Additionally, from pre-kindergarten through twelfth grade, Hockaday is, in some way, incorporating community service into classrooms. Every grade in Lower and Middle School has an integrated theme connecting them with the service. While community involvement is a broader trend in all schools and companies around the area, Hockaday is pursuing the idea in various departments.
So far this program has been installed in thirteen classes. A few of these classes include AP Photography, AP Environmental Science, Middle School science, Government, Contemporary Literature, Drama, Middle School Robotics and Orchestra.
Each class has a different, flexible type of service built into its curriculum. For example, the Contemporary Literature class with Janet Bilhartz is partnered up with the AP English class at the Thomas Jefferson High School.
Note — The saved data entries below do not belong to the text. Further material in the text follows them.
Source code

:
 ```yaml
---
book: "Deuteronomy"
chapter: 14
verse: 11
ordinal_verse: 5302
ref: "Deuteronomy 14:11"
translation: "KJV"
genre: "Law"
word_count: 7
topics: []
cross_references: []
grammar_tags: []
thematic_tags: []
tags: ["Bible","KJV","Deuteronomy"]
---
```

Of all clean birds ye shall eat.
The two classes are studying a program with the play “Sweat” and will participate in three classes together with the director of the play at the Dallas Theater Center. Day will then get a bus to take the whole group to see the play, meet the actors and crew on the set and get dinner.
“It is so cool to connect what you are learning academically to a real-world situation that you are really involved in working with other people,” Day said.
Although some of these community service programs are fairly new, both the faculty and the students are excited about the promise these programs hold to enhance the Hockaday experience.
“I think it affects me and the students in a way of letting us learn how community service is involved in our lives and learning how to work together in a group while problem-solving,” said Laura Day, Student Diversity Board Chair.